Наложение речевых отрезков как сотрудничество: благоприятный результат
Первый пример взят из дискуссии о влиянии телевидения на детей. Говорили лишь трое из шести друзей, и у всех троих стилем общения была «высокая вовлеченность»: Стив (хозяин), Питер (брат Стива, гость) и я (в диалоге Дебора). В ответ на заявление Стива, что телевидение плохо влияет на детей, я спросила, смотрели ли они с братом телевизор в детстве. Возможно, то, что я, женщина, переместила фокус с абстрактного, безличного высказывания наличное, не было случайностью.
Стив: По-моему, оно в основном вредит детям. То хорошее, что от него исходит, не перевешивает вреда. |
→ Дебора: I А вы оба смотрели телевизор в детстве?
Питер: Очень мало. У нас был телевизор в куонсетском [48]… |
→ Дебора: I А сколько вам было лет, когда родители купили его? I
→ Стив: I У нас был телевизор, но мы не смотрели его постоянно. Мы были очень маленькими. Мне было четыре года, когда родители купили телевизор. I
→ Дебора: I Тебе было четыре?
Питер: Я даже помню это. I Я не помню (??)
→ Стив: I Я помню, что они купили телевизор перед тем, как мы переехали из куонсетских модулей 1954 году. I
→ Питер: I Я помню, что он у нас уже был, когда мы жили в модулях.
Дебора ( посмеиваясь ): Вы жили в куонсетских модулях? Сколько вам тогда было лет?

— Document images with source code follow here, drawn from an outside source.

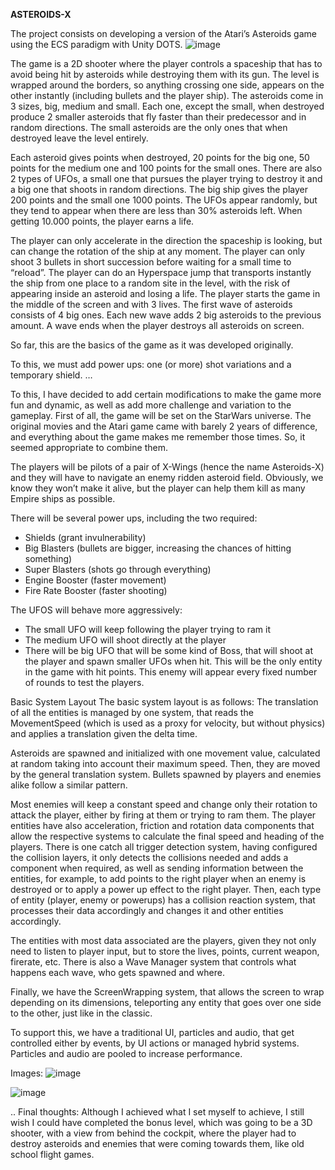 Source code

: **ASTEROIDS-X**

The project consists on developing a version of the Atari’s Asteroids game using the ECS paradigm with Unity DOTS.
![image](https://user-images.githubusercontent.com/56565104/128292165-5dab5ac0-ef01-4351-bfbb-fda62c41f113.png)


The game is a 2D shooter where the player controls a spaceship that has to avoid being hit by asteroids while destroying them with its gun. The level is wrapped around the borders, so anything crossing one side, appears on the other instantly (including bullets and the player ship).
The asteroids come in 3 sizes, big, medium and small. Each one, except the small, when destroyed produce 2 smaller asteroids that fly faster than their predecessor and in random directions. The small asteroids are the only ones that when destroyed leave the level entirely.

Each asteroid gives points when destroyed, 20 points for the big one, 50 points for the medium one and 100 points for the small ones.
There are also 2 types of UFOs, a small one that pursues the player trying to destroy it and a big one that shoots in random directions. The big ship gives the player 200 points and the small one 1000 points. The UFOs appear randomly, but they tend to appear when there are less than 30% asteroids left.
When getting 10.000 points, the player earns a life.

The player can only accelerate in the direction the spaceship is looking, but can change the rotation of the ship at any moment. 
The player can only shoot 3 bullets in short succession before waiting for a small time to “reload”.
The player can do an Hyperspace jump that transports instantly the ship from one place to a random site in the level, with the risk of appearing inside an asteroid and losing a life.
The player starts the game in the middle of the screen and with 3 lives.
The first wave of asteroids consists of 4 big ones. Each new wave adds 2 big asteroids to the previous amount. A wave ends when the player destroys all asteroids on screen.

So far, this are the basics of the game as it was developed originally.

To this, we must add power ups: one (or more) shot variations and a temporary shield.
…

To this, I have decided to add certain modifications to make the game more fun and dynamic, as well as add more challenge and variation to the gameplay.
First of all, the game will be set on the StarWars universe. 
The original movies and the Atari game came with barely 2 years of difference, and everything about the game makes me remember those times. So, it seemed appropriate to combine them.

The players will be pilots of a pair of X-Wings (hence the name Asteroids-X) and they will have to navigate an enemy ridden asteroid field. Obviously, we know they won’t make it alive, but the player can help them kill as many Empire ships as possible.

There will be several power ups, including the two required:
-	Shields (grant invulnerability)
-	Big Blasters (bullets are bigger, increasing the chances of hitting something)
-	Super Blasters (shots go through everything)
-	Engine Booster (faster movement)
-	Fire Rate Booster (faster shooting)

The UFOS will behave more aggressively:
-	The small UFO will keep following the player trying to ram it
-	The medium UFO will shoot directly at the player
-	There will be big UFO that will be some kind of Boss, that will shoot at the player and spawn smaller UFOs when hit. This will be the only entity in the game with hit points. This enemy will appear every fixed number of rounds to test the players.

Basic System Layout
The basic system layout is as follows:
The translation of all the entities is managed by one system, that reads the MovementSpeed (which is used as a proxy for velocity, but without physics) and applies a translation given the delta time.

Asteroids are spawned and initialized with one movement value, calculated at random taking into account their maximum speed. Then, they are moved by the general translation system. Bullets spawned by players and enemies alike follow a similar pattern.

Most enemies will keep a constant speed and change only their rotation to attack the player, either by firing at them or trying to ram them.
The player entities have also acceleration, friction and rotation data components that allow the respective systems to calculate the final speed and heading of the players.
There is one catch all trigger detection system, having configured the collision layers, it only detects the collisions needed and adds a component when required, as well as sending information between the entities, for example, to add points to the right player when an enemy is destroyed or to apply a power up effect to the right player. Then, each type of entity (player, enemy or powerups) has a collision reaction system, that processes their data accordingly and changes it and other entities accordingly.

The entities with most data associated are the players, given they not only need to listen to player input, but to store the lives, points, current weapon, firerate, etc.
There is also a Wave Manager system that controls what happens each wave, who gets spawned and where. 

Finally, we have the ScreenWrapping system, that allows the screen to wrap depending on its dimensions, teleporting any entity that goes over one side to the other, just like in the classic.

To support this, we have a traditional UI, particles and audio, that get controlled either by events, by UI actions or managed hybrid systems. Particles and audio are pooled to increase performance.

Images:
![image](https://user-images.githubusercontent.com/56565104/128292194-8e2a3279-ac42-4825-bbc3-692cddbda4db.png)

![image](https://user-images.githubusercontent.com/56565104/128292215-302f395f-59b9-4b89-ac70-f9b67c2e7793.png)

..
Final thoughts:
Although I achieved what I set myself to achieve, I still wish I could have completed the bonus level, which was going to be a 3D shooter, with a view from behind the cockpit, where the player had to destroy asteroids and enemies that were coming towards them, like old school flight games.
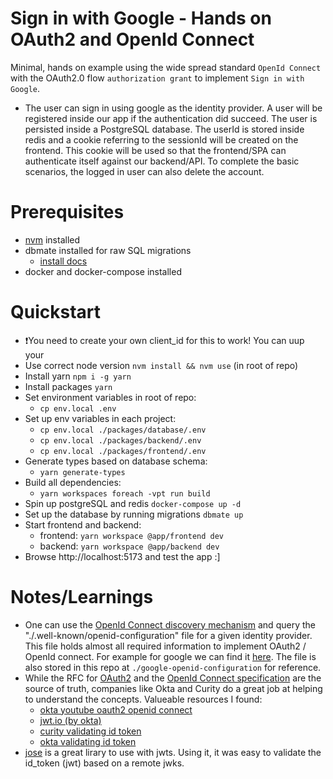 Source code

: # Sign in with Google - Hands on OAuth2 and OpenId Connect

Minimal, hands on example using the wide spread standard `OpenId Connect` with the
OAuth2.0 flow `authorization grant` to implement `Sign in with Google`.

- The user can sign in using google as the identity provider. A user will be
  registered inside our app if the authentication did succeed. The user is
  persisted inside a PostgreSQL database. The userId is stored inside redis and a
  cookie referring to the sessionId will be created on the frontend. This cookie
  will be used so that the frontend/SPA can authenticate itself against our
  backend/API. To complete the basic scenarios, the logged in user can also
  delete the account.

# Prerequisites

- [nvm](https://github.com/nvm-sh/nvm) installed
- dbmate installed for raw SQL migrations
  - [install docs](https://github.com/amacneil/dbmate#installation)
- docker and docker-compose installed

# Quickstart

- ❗You need to create your own client_id for this to work! You can uup your
- Use correct node version `nvm install && nvm use` (in root of repo)
- Install yarn `npm i -g yarn`
- Install packages `yarn`
- Set environment variables in root of repo:
  - `cp env.local .env`
- Set up env variables in each project:
  - `cp env.local ./packages/database/.env`
  - `cp env.local ./packages/backend/.env`
  - `cp env.local ./packages/frontend/.env`
- Generate types based on database schema:
  - `yarn generate-types`
- Build all dependencies:
  - `yarn workspaces foreach -vpt run build`
- Spin up postgreSQL and redis `docker-compose up -d`
- Set up the database by running migrations `dbmate up`
- Start frontend and backend:
  - frontend: `yarn workspace @app/frontend dev`
  - backend: `yarn workspace @app/backend dev`
- Browse http://localhost:5173 and test the app :]

# Notes/Learnings

- One can use the [OpenId Connect discovery mechanism](https://openid.net/specs/openid-connect-discovery-1_0.html#ProviderConfig) and query the "./.well-known/openid-configuration" file for a given identity
  provider. This file holds almost all required information to implement OAuth2 /
  OpenId connect. For example for google we can find it
  [here](https://accounts.google.com/.well-known/openid-configuration). The file
  is also stored in this repo at `./google-openid-configuration` for reference.
- While the RFC for [OAuth2](https://www.rfc-editor.org/rfc/rfc6749) and the
  [OpenId Connect specification](https://openid.net/connect/) are the source of
  truth, companies like Okta and Curity do a great job at helping to understand
  the concepts. Valueable resources I found:
  - [okta youtube oauth2 openid connect](https://www.youtube.com/watch?v=t18YB3xDfXI)
  - [jwt.io (by okta)](https://jwt.io/)
  - [curity validating id token](https://curity.io/resources/learn/validating-an-id-token/)
  - [okta validating id token](https://developer.okta.com/docs/guides/validate-id-tokens/main/)
- [jose](https://github.com/panva/jose) is a great lirary to use with jwts.
  Using it, it was easy to validate the id_token (jwt) based on a remote jwks.
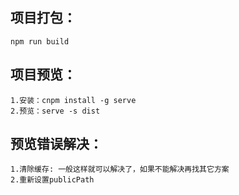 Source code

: ## 项目打包：
    npm run build

## 项目预览：
    1.安装：cnpm install -g serve
    2.预览：serve -s dist

## 预览错误解决：
    1.清除缓存: 一般这样就可以解决了，如果不能解决再找其它方案
    2.重新设置publicPath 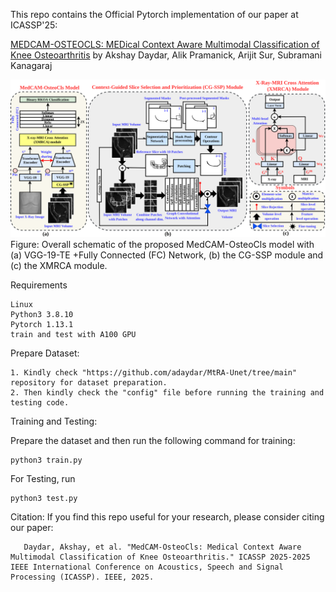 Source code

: This repo contains the Official Pytorch implementation of our paper at ICASSP'25:

[MEDCAM-OSTEOCLS: MEDical Context Aware Multimodal Classification of Knee Osteoarthritis](https://ieeexplore.ieee.org/document/10889060) by Akshay Daydar, Alik Pramanick, Arijit Sur, Subramani Kanagaraj

![MedCAM_OsteoCls_architecture](./MedCAM_OsteoCls_architecture.png) Figure: Overall schematic of the proposed MedCAM-OsteoCls model with (a) VGG-19-TE +Fully Connected (FC) Network, (b) the CG-SSP module and (c) the XMRCA module.

Requirements

    Linux
    Python3 3.8.10
    Pytorch 1.13.1
    train and test with A100 GPU

Prepare Dataset:

    1. Kindly check "https://github.com/adaydar/MtRA-Unet/tree/main" repository for dataset preparation.
    2. Then kindly check the "config" file before running the training and testing code.

Training and Testing:

Prepare the dataset and then run the following command for training:

    python3 train.py

For Testing, run

    python3 test.py

Citation:
 If you find this repo useful for your research, please consider citing our paper:
 
       Daydar, Akshay, et al. "MedCAM-OsteoCls: Medical Context Aware Multimodal Classification of Knee Osteoarthritis." ICASSP 2025-2025 IEEE International Conference on Acoustics, Speech and Signal Processing (ICASSP). IEEE, 2025.
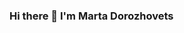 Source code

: ### Hi there 👋 I'm Marta Dorozhovets

<!--
**martadorozh/martadorozh** is a ✨ _special_ ✨ repository because its `README.md` (this file) appears on your GitHub profile.

var marta = {
    university: "Warsaw University",
    majors: ["Big Data"],
    code: ["Python", "SQL", "R"],
};

- 📫 How to reach me: martadorozhovets@gmail.com

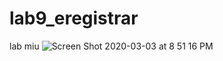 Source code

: # lab9_eregistrar
lab miu
![Screen Shot 2020-03-03 at 8 51 16 PM](https://user-images.githubusercontent.com/59352031/76170061-7c5b7a00-614c-11ea-948e-c9698b5a378b.png)
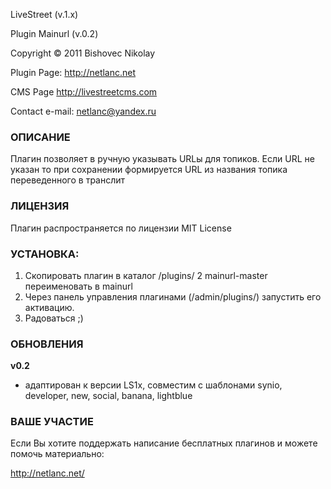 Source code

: LiveStreet (v.1.x)

Plugin Mainurl (v.0.2)

Copyright © 2011 Bishovec Nikolay

Plugin Page: http://netlanc.net

CMS Page http://livestreetcms.com

Contact e-mail: netlanc@yandex.ru

### ОПИСАНИЕ
Плагин позволяет в ручную указывать URLы для топиков. Если URL не указан то при сохранении формируется
URL из названия топика переведенного в транслит

### ЛИЦЕНЗИЯ
Плагин распространяется  по лицензии MIT License

### УСТАНОВКА:
1. Скопировать плагин в каталог /plugins/
2  mainurl-master переименовать в mainurl
3. Через панель управления плагинами (/admin/plugins/) запустить его активацию.
4. Радоваться ;)


### ОБНОВЛЕНИЯ
**v0.2**
- адаптирован к версии LS1x, совместим с шаблонами synio, developer, new, social, banana, lightblue

### ВАШЕ УЧАСТИЕ

Если Вы хотите поддержать написание бесплатных плагинов и можете помочь материально:

http://netlanc.net/
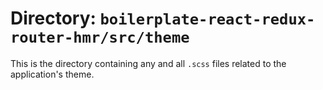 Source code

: # Directory: `boilerplate-react-redux-router-hmr/src/theme`
This is the directory containing any and all `.scss` files related to the application's theme.
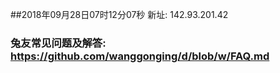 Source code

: ##2018年09月28日07时12分07秒 新址: 142.93.201.42
### 兔友常见问题及解答: https://github.com/wanggonging/d/blob/w/FAQ.md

Стив: Знаешь, стоматолог отца спросил у него: «Что такое куонсетский модуль?» А он ответил: «Господи, вы, должно быть, моложе моих детей». Так и было, он был моложе нас двоих.
Как показано вертикальными линиями и стрелками, в этой беседе много наложений и «примыканий» (latching) – случаев, когда второй собеседник начинает говорить, не оставляя различимой паузы. Но все же говорящие не демонстрируют признаков дискомфорта или раздражения. Все трое по очереди «примыкают» свои реплики к высказываниям друг друга или вмешиваются в них. В этом разговоре братья Питер и Стив выступают дуэтом, подобно Денизе и Стейси в приведенном выше примере.
Этот пример объясняет, почему говорящие в стиле «высокая вовлеченность» не возражают против наложения. Они уступают вмешательству, если им хочется, но если им это не нравится, они отказываются отвечать или полностью игнорируют вмешательство. Например, когда Питер говорит: «У нас был телевизор в куон-сетском (модуле), я перебиваю его вопросом: «А сколько вам было лет, когда родители купили его?». Стив отвечает не сразу. Сначала он завершает высказывание Питера: «У нас был телевизор, но мы не смотрели его постоянно», – и только потом переходит к ответу на мой вопрос: «Мы были очень маленькими. Мне было четыре года, когда родители купили телевизор». В другой раз Стив игнорирует мой вопрос. Я спрашиваю: «Вы жили в куонсетских модулях? Сколько вам тогда было лет?». Не отреагировав на мой вопрос, Стив просто выдает краткий эпизод о своем отце, о котором ему напомнила тема модулей. Стив не считает мои вопросы назойливыми, отчасти потому что он не чувствует себя вынужденным отвечать на них. Именно эта же установка позволяет мне задавать бесчисленное количество вопросов. Другая причина того, что наложения выступают как фактор сотрудничества, заключается в том, что они не меняют, а развивают тему.